Parent Verification and Permission to Release
By signing this enrollment form, I certify that all of the above information is true and correct, including all income information that has been listed above.
I understand that this application is to apply for the receipt of state funds.
I authorize the 21st Century Scholars Program to verify any information on this application, including verification from school officials, case workers and from
the Internal Revenue Service (IRS) and Indiana Department of Revenue (IDOR).
Upon request, as a parent or legal guardian, I agree to provide all of my income information including tax forms, W-2 forms and any other supporting
documentation.
I understand that misrepresentation will terminate my student’s enrollment in this program and may subject me to prosecution under applicable state and
federal laws.
I give permission for the Indiana Commission for Higher Education to obtain the applicant’s Student Test Number (STN) and related information from the Indiana
Department of Education.
I authorize the release of my student’s information to providers of education, to the school my student attends, community partner organizations approved by
the school, and to CHE staff so that information and assistance can be provided to my student.
I understand any released information will not be shared for commercial purposes.
I certify that my student is a full-time student at a public or nonpublic school that is accredited either by the state board of education or by a national or regional
accrediting agency whose accreditation is accepted as a school improvement plan under IC 20-31-4-2.
I understand and authorize that the information presented in this 21st Century Scholars enrollment application is accurate.
I acknowledge and understand my student must be Title IV eligible to receive 21st Century Scholarship funds. Having a Social Security Number does not
automatically make a student Title IV eligible. Failure to be Title IV eligible by April 15th of your student’s senior year of high school automatically disqualifies
him/her from receiving the 21st Century Scholarship.
I give consent for this information to be used to submit an application on my behalf by the recruiting organization listed on this form.
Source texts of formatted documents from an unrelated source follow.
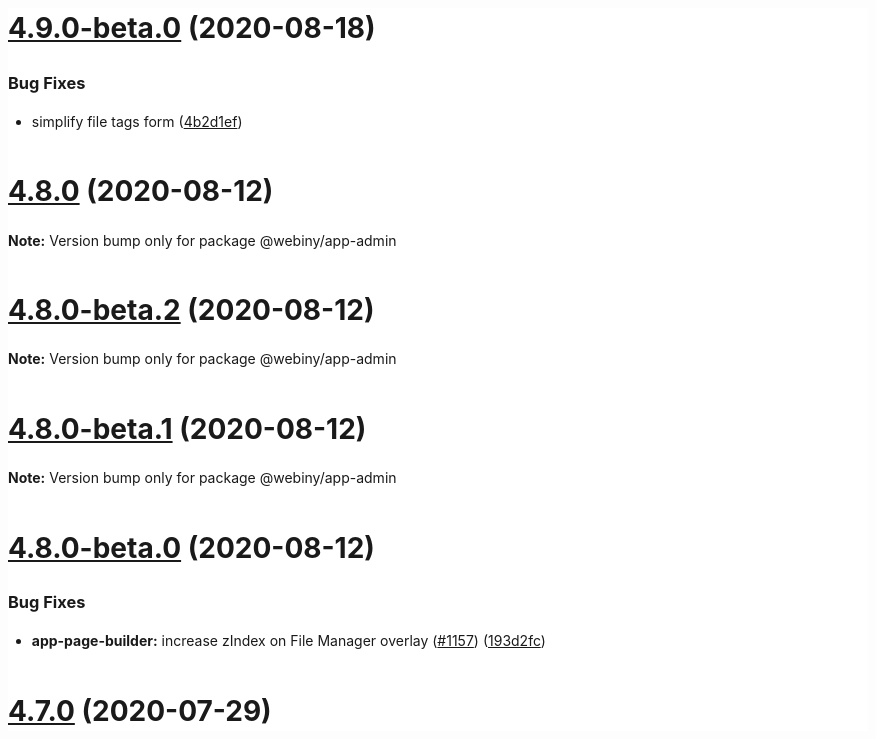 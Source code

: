 



# [4.9.0-beta.0](https://github.com/webiny/webiny-js/compare/v4.8.0...v4.9.0-beta.0) (2020-08-18)


### Bug Fixes

* simplify file tags form ([4b2d1ef](https://github.com/webiny/webiny-js/commit/4b2d1ef189d1810eebf9984fe983e8ffc186662b))





# [4.8.0](https://github.com/webiny/webiny-js/compare/v4.8.0-beta.2...v4.8.0) (2020-08-12)

**Note:** Version bump only for package @webiny/app-admin





# [4.8.0-beta.2](https://github.com/webiny/webiny-js/compare/v4.8.0-beta.1...v4.8.0-beta.2) (2020-08-12)

**Note:** Version bump only for package @webiny/app-admin





# [4.8.0-beta.1](https://github.com/webiny/webiny-js/compare/v4.8.0-beta.0...v4.8.0-beta.1) (2020-08-12)

**Note:** Version bump only for package @webiny/app-admin





# [4.8.0-beta.0](https://github.com/webiny/webiny-js/compare/v4.7.0...v4.8.0-beta.0) (2020-08-12)


### Bug Fixes

* **app-page-builder:** increase zIndex on File Manager overlay ([#1157](https://github.com/webiny/webiny-js/issues/1157)) ([193d2fc](https://github.com/webiny/webiny-js/commit/193d2fcd0e2f460652760d3f1b909c4287ce9798))





# [4.7.0](https://github.com/webiny/webiny-js/compare/v4.7.0-beta.1...v4.7.0) (2020-07-29)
*Parent Signature *Date (month, day, year)
This agency is requesting the disclosure of your Social Security Number in accordance with IC 4-1-8-1. If the parent or legal guardian signing the application worksheet does not possess a Social
Security Number or Individual Taxpayer Identification Number, sign below.
I hereby certify that I, the parent or legal guardian signing this application worksheet, do not have a Social Security Number (SSN) or Individual Taxpayer Identification Number (ITIN). I further understand
that not having a Social Security Number (SSN) or Individual Taxpayer Identification Number (ITIN) will not adversely affect the determination of eligibility for the Program.